In dunklen Sepiafarben erzählt „Django“ davon, wie der blinde Reinhardt das Sehen lernt und allmählich zu einer kollektiven Identität als Roma findet. Repressionen erlebt der Gitarrist erstmals, als er eine geplante Deutschlandtournee absagt. Er wird verhaftet und einer demütigenden medizinischen Untersuchung unterzogen. Eine Verbrennung an der Hand, die Django im Alter von 18 Jahren bei einem Wohnwagenbrand erlitten hat, ein Handicap, das ihm eine spezielle Spieltechnik aufzwang und seinen unverwechselbaren Stil hervorbrachte, wird als körperlicher Mangel in Folge von Inzest ausgelegt. 1943 versucht Reinhardt mit seiner schwangeren Frau und seiner Mutter erfolglos in die Schweiz zu gelangen; als Fluchthelferin dichtet der Film eine mondäne blonde Geliebte hinzu.
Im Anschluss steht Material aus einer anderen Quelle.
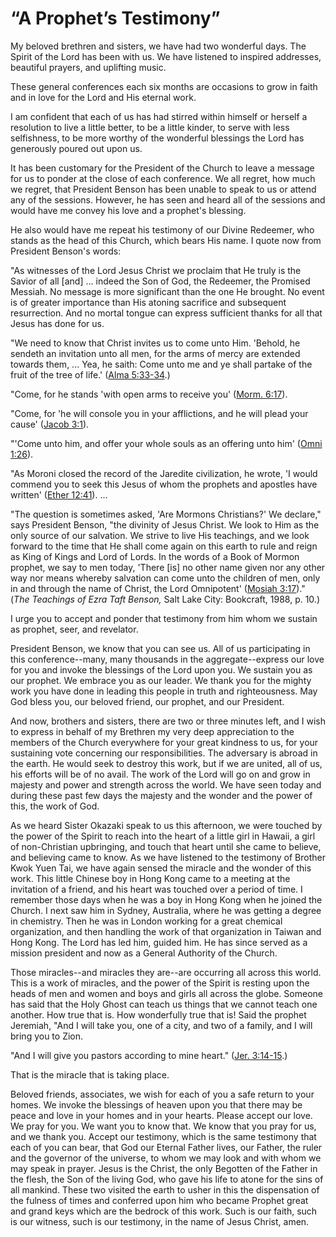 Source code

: # “A Prophet’s Testimony”

My beloved brethren and sisters, we have had two wonderful days. The Spirit of
the Lord has been with us. We have listened to inspired addresses, beautiful
prayers, and uplifting music.

These general conferences each six months are occasions to grow in faith and
in love for the Lord and His eternal work.

I am confident that each of us has had stirred within himself or herself a
resolution to live a little better, to be a little kinder, to serve with less
selfishness, to be more worthy of the wonderful blessings the Lord has
generously poured out upon us.

It has been customary for the President of the Church to leave a message for
us to ponder at the close of each conference. We all regret, how much we
regret, that President Benson has been unable to speak to us or attend any of
the sessions. However, he has seen and heard all of the sessions and would
have me convey his love and a prophet's blessing.

He also would have me repeat his testimony of our Divine Redeemer, who stands
as the head of this Church, which bears His name. I quote now from President
Benson's words:

"As witnesses of the Lord Jesus Christ we proclaim that He truly is the Savior
of all [and] ... indeed the Son of God, the Redeemer, the Promised Messiah. No
message is more significant than the one He brought. No event is of greater
importance than His atoning sacrifice and subsequent resurrection. And no
mortal tongue can express sufficient thanks for all that Jesus has done for
us.

"We need to know that Christ invites us to come unto Him. 'Behold, he sendeth
an invitation unto all men, for the arms of mercy are extended towards them, ...
Yea, he saith: Come unto me and ye shall partake of the fruit of the tree of
life.' ([Alma
5:33-34](https://www.lds.org/scriptures/bofm/alma/5.33-34?lang=eng#32).)

"Come, for he stands 'with open arms to receive you' ([Morm.
6:17](https://www.lds.org/scriptures/bofm/morm/6.17?lang=eng#16)).

"Come, for 'he will console you in your afflictions, and he will plead your
cause' ([Jacob
3:1](https://www.lds.org/scriptures/bofm/jacob/3.1?lang=eng#0)).

"'Come unto him, and offer your whole souls as an offering unto him' ([Omni
1:26](https://www.lds.org/scriptures/bofm/omni/1.26?lang=eng#25)).

"As Moroni closed the record of the Jaredite civilization, he wrote, 'I would
commend you to seek this Jesus of whom the prophets and apostles have written'
([Ether 12:41](https://www.lds.org/scriptures/bofm/ether/12.41?lang=eng#40)).
...

"The question is sometimes asked, 'Are Mormons Christians?' We declare," says
President Benson, "the divinity of Jesus Christ. We look to Him as the only
source of our salvation. We strive to live His teachings, and we look forward
to the time that He shall come again on this earth to rule and reign as King
of Kings and Lord of Lords. In the words of a Book of Mormon prophet, we say
to men today, 'There [is] no other name given nor any other way nor means
whereby salvation can come unto the children of men, only in and through the
name of Christ, the Lord Omnipotent' ([Mosiah
3:17](https://www.lds.org/scriptures/bofm/mosiah/3.17?lang=eng#16))." (_The
Teachings of Ezra Taft Benson,_ Salt Lake City: Bookcraft, 1988, p. 10.)

I urge you to accept and ponder that testimony from him whom we sustain as
prophet, seer, and revelator.

President Benson, we know that you can see us. All of us participating in this
conference--many, many thousands in the aggregate--express our love for you
and invoke the blessings of the Lord upon you. We sustain you as our prophet.
We embrace you as our leader. We thank you for the mighty work you have done
in leading this people in truth and righteousness. May God bless you, our
beloved friend, our prophet, and our President.

And now, brothers and sisters, there are two or three minutes left, and I wish
to express in behalf of my Brethren my very deep appreciation to the members
of the Church everywhere for your great kindness to us, for your sustaining
vote concerning our responsibilities. The adversary is abroad in the earth. He
would seek to destroy this work, but if we are united, all of us, his efforts
will be of no avail. The work of the Lord will go on and grow in majesty and
power and strength across the world. We have seen today and during these past
few days the majesty and the wonder and the power of this, the work of God.

As we heard Sister Okazaki speak to us this afternoon, we were touched by the
power of the Spirit to reach into the heart of a little girl in Hawaii, a girl
of non-Christian upbringing, and touch that heart until she came to believe,
and believing came to know. As we have listened to the testimony of Brother
Kwok Yuen Tai, we have again sensed the miracle and the wonder of this work.
This little Chinese boy in Hong Kong came to a meeting at the invitation of a
friend, and his heart was touched over a period of time. I remember those days
when he was a boy in Hong Kong when he joined the Church. I next saw him in
Sydney, Australia, where he was getting a degree in chemistry. Then he was in
London working for a great chemical organization, and then handling the work
of that organization in Taiwan and Hong Kong. The Lord has led him, guided
him. He has since served as a mission president and now as a General Authority
of the Church.

Those miracles--and miracles they are--are occurring all across this world.
This is a work of miracles, and the power of the Spirit is resting upon the
heads of men and women and boys and girls all across the globe. Someone has
said that the Holy Ghost can teach us things that we cannot teach one another.
How true that is. How wonderfully true that is! Said the prophet Jeremiah,
"And I will take you, one of a city, and two of a family, and I will bring you
to Zion.

"And I will give you pastors according to mine heart." ([Jer.
3:14-15](https://www.lds.org/scriptures/ot/jer/3.14-15?lang=eng#13).)

That is the miracle that is taking place.

Beloved friends, associates, we wish for each of you a safe return to your
homes. We invoke the blessings of heaven upon you that there may be peace and
love in your homes and in your hearts. Please accept our love. We pray for
you. We want you to know that. We know that you pray for us, and we thank you.
Accept our testimony, which is the same testimony that each of you can bear,
that God our Eternal Father lives, our Father, the ruler and the governor of
the universe, to whom we may look and with whom we may speak in prayer. Jesus
is the Christ, the only Begotten of the Father in the flesh, the Son of the
living God, who gave his life to atone for the sins of all mankind. These two
visited the earth to usher in this the dispensation of the fulness of times
and conferred upon him who became Prophet great and grand keys which are the
bedrock of this work. Such is our faith, such is our witness, such is our
testimony, in the name of Jesus Christ, amen.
Der Geschichtsfilm in „Django“ ist überschaubar und schlicht, die Themen – die Rassenlehre der Nazis, ihre Diffamierung des Jazz und anderes – wirken immer ein wenig scherenschnittartig, überdeutlich ausformuliert, und am Ende wird auch nicht mit Pathosformeln gespart. Als Musikerbiografie tut sich der Film nicht unbedingt leichter, der Ton ist behäbig und insbesondere die erste Konzertszene leidet an einer schwerfälligen Bildauflösung, die den potenziellen dynamisierenden Kräften ungeschickt im Weg steht. Der Funke mag deshalb nicht überspringen, und der tolle Swing bleibt Behauptung. Ausgerechnet in einer fiktiven und historisch betrachtet etwas albern wirkenden Szene, in der Reinhardt bei einem Konzert die Deutschen ablenken soll, damit die Résistance einen englischen Piloten über den Genfer See schmuggeln kann, entfaltet sich die wirkungsvolle Magie seiner Musik erstmals glaubwürdig. Django bindet sich ein Schellenband ums Fußgelenk und überschreitet mit seinen Musikern schleichend jede der ihm zuvor diktierten Regeln (Dur-Harmonien, kein Blues, keine Breaks, Vermeidung von Allegro- und Presto-Rhythmen, nicht mehr als 5 Prozent Synkopen, keine Solos länger als fünf Sekunden). Die verklemmten deutschen Offizierskörper beginnen sich zu lockern und zu biegen, der ganze Konzertsaal verfällt in eine kollektive Entfesselung: „Der Mann macht alle wahnsinnig“, bricht es aus einem völlig entgeisterten Lieutenant heraus.